5 of 620 comments (clear)

  1. W2K FTW by DrunkenTerror · · Score: 0, Troll

    n/t

  2. Windows = the problem by MaliciousSmurf · · Score: 0, Troll

    Gates could save a lot of hassle by scraping his Windows model and rebuilding from the ground up, in my opinion, because XP/Vista are so riddle with problems that anything based on them will be typically buggy.

    1. Re:Windows = the problem by bogaboga · · Score: 1, Troll
      ...why not just move straight to Linux and save the complete redesign and recoding?

      Here's why:

      No one is interested in spending hours making the Linux desktop useable from default settings. Even now, one cannot click on a multimedia link and expect to listen or watch the content by default!

      The [Linux] desktops are simply ugly, slow and not user friendly! I wonder why I cnnot rename a file in GNOME's file selector. I cannot paste a URL in its file selector and expect GNOME to call the appropriate program to handle the content either. I must say KDE does this by default. Kudos to them.

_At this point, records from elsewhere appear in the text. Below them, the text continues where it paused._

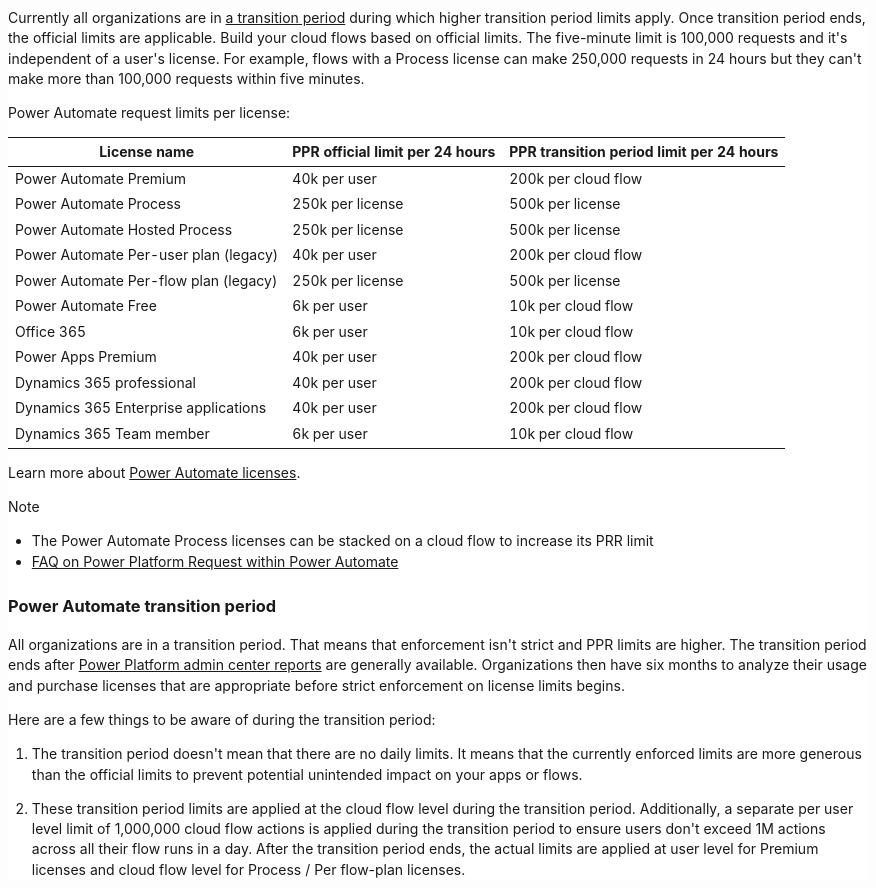 Currently all organizations are in [a transition period](/power-platform/admin/power-automate-licensing/types#transition-period) during which higher transition period limits apply. Once transition period ends, the official limits are applicable. Build your cloud flows based on official limits.
The five-minute limit is 100,000 requests and it's independent of a user's license. For example, flows with a Process license can make 250,000 requests in 24 hours but they can't make more than 100,000 requests within five minutes.

Power Automate request limits per license:

|License name|PPR official limit per 24 hours|PPR transition period limit per 24 hours|
|--------|--------|----------|
|Power Automate Premium|40k per user | 200k per cloud flow|
|Power Automate Process|250k per license | 500k per license|
|Power Automate Hosted Process|250k per license | 500k per license|
|Power Automate Per-user plan (legacy)|40k per user | 200k per cloud flow|
|Power Automate Per-flow plan (legacy)|250k per license | 500k per license|
|Power Automate Free|6k per user| 10k per cloud flow|
|Office 365|6k per user| 10k per cloud flow|
|Power Apps Premium|40k per user | 200k per cloud flow|
|Dynamics 365 professional|40k per user | 200k per cloud flow|
|Dynamics 365 Enterprise applications|40k per user | 200k per cloud flow|
|Dynamics 365 Team member|6k per user| 10k per cloud flow|

Learn more about [Power Automate licenses](/power-platform/admin/power-automate-licensing/types).

> [!NOTE]
>
> - The Power Automate Process licenses can be stacked on a cloud flow to increase its PRR limit
> - [FAQ on Power Platform Request within Power Automate](/power-platform/admin/power-automate-licensing/faqs#power-platform-requests-questions)

### Power Automate transition period

All organizations are in a transition period. That means that enforcement isn't strict and PPR limits are higher. The transition period ends after [Power Platform admin center reports](/power-platform/admin/api-request-limits-allocations#view-detailed-power-platform-request-usage-information-in-the-power-platform-admin-center-preview) are generally available. Organizations then have six months to analyze their usage and purchase licenses that are appropriate before strict enforcement on license limits begins.

Here are a few things to be aware of during the transition period:

1. The transition period doesn't mean that there are no daily limits. It means that the currently enforced limits are more generous than the official limits to prevent potential unintended impact on your apps or flows.

1. These transition period limits are applied at the cloud flow level during the transition period. Additionally, a separate per user level limit of 1,000,000 cloud flow actions is applied during the transition period to ensure users don't exceed 1M actions across all their flow runs in a day. After the transition period ends, the actual limits are applied at user level for Premium licenses and cloud flow level for Process / Per flow-plan licenses.
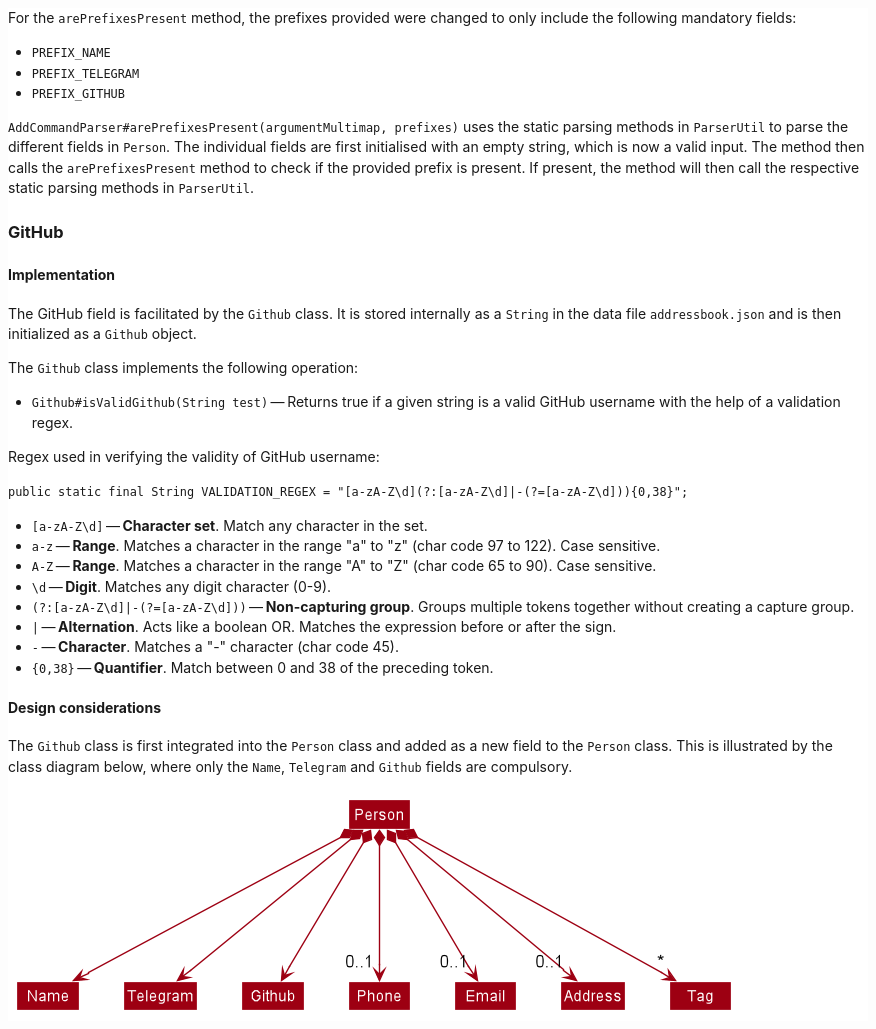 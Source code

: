 For the `arePrefixesPresent` method, the prefixes provided were changed to only
include the following mandatory fields:
* `PREFIX_NAME`
* `PREFIX_TELEGRAM`
* `PREFIX_GITHUB`

`AddCommandParser#arePrefixesPresent(argumentMultimap, prefixes)` uses the static
parsing methods in `ParserUtil` to parse the different fields in `Person`.
The individual fields are first initialised with an empty string, which is now
a valid input. The method then calls the `arePrefixesPresent` method to check if
the provided prefix is present. If present, the method will then call the respective
static parsing methods in `ParserUtil`.

### GitHub

#### Implementation

The GitHub field is facilitated by the `Github` class. It is stored internally
as a `String` in the data file `addressbook.json` and is then initialized as a
`Github` object. 

The `Github` class implements the following operation:

* `Github#isValidGithub(String test)` — Returns true if a given string is
a valid GitHub username with the help of a validation regex.

Regex used in verifying the validity of GitHub username:

`public static final String VALIDATION_REGEX = "[a-zA-Z\d](?:[a-zA-Z\d]|-(?=[a-zA-Z\d])){0,38}";`
* `[a-zA-Z\d]` — **Character set**. Match any character in the set.
* `a-z` — **Range**. Matches a character in the range "a" to "z"
(char code 97 to 122). Case sensitive.
* `A-Z` — **Range**. Matches a character in the range "A" to "Z"
(char code 65 to 90). Case sensitive.
* `\d` — **Digit**. Matches any digit character (0-9).
* `(?:[a-zA-Z\d]|-(?=[a-zA-Z\d]))` — **Non-capturing group**.
Groups multiple tokens together without creating a capture group.
* `|` — **Alternation**. Acts like a boolean OR.
Matches the expression before or after the sign.
* `-` — **Character**. Matches a "-" character (char code 45).
* `{0,38}` — **Quantifier**. Match between 0 and 38 of the preceding token.

#### Design considerations

The `Github` class is first integrated into the `Person` class and added as
a new field to the `Person` class. This is illustrated by the class diagram below,
where only the `Name`, `Telegram` and `Github` fields are compulsory.

![PersonWithGithubClassDiagram](images/PersonWithGithubClassDiagram.png)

      This is the most important: Application portability between distros.

      Confusion reigns on this one....An application gets advertised as Linux ready...an ambitious slashdotter downloads it and tries to install it. But first, this poor man must know in which format its packaged (tar, deb, rpm etc). Then he must know whether it's for his particular distro. Even when it is, on trying to get it installed, he's warned that there are dependencies to be met, and as such, some files must be downloaded from the internet. The poor guy hooks up on the internet, downloads the necessary files but while in the process of installing, he's informed that there are conflicts...Guys, this madness must stop if Linux is to get anywhere.

      There are solutions to all this but how many folks can stomach this confusion? I was faced with a similar problem while trying to get the latest version of VLC installed. I satisfied all dependencies and was installing from source. The whole process failed at the `make' command, and being no programmer, I could not figure out what `error 2' meant!

      To make matters worse, the older version of VLC is very unstable now. Re-installation does not make a difference.

      But it was advertised as Linux ready...including being ready and downloadable for my distro (Ubuntu Dapper).

      Food for thought guys.

  3. Re:WinXP vs Win2K by SmurfButcher+Bob · · Score: 0, Troll

    >> IMHO the best "improvements" that XP has over 2K was...

    That was the most polite way of saying the best "improvements" to the "operating system"... were all irrelevent userland apps that had nothing to do with the acutal OS... that I've seen in a long time. :)

    But, it's Microsoft; perhaps these userland apps ARE part of the OS. Notepad.exe... kernel32.exe... same things, each one can get an arbitrary user's context into Ring0. :)

    --

    help me i've cloned myself and can't remember which one I am

  4. I work for Microsoft... by Digital+Vomit · · Score: 0, Troll

    I work for Microsoft; So I am really getting a kick out of most of these replies.

    Some of you guys are very good at making it sound like you know what you are talking about.

    But trust me.... You don't.

    I think you just want to make yourself sound smart, when in reality you don't know what you are talking about.

    This is how bad info gets passed around.

    If you dont know about the topic....Dont make yourself sound like you do.

    Cos some Slashdotters believe anything they hear.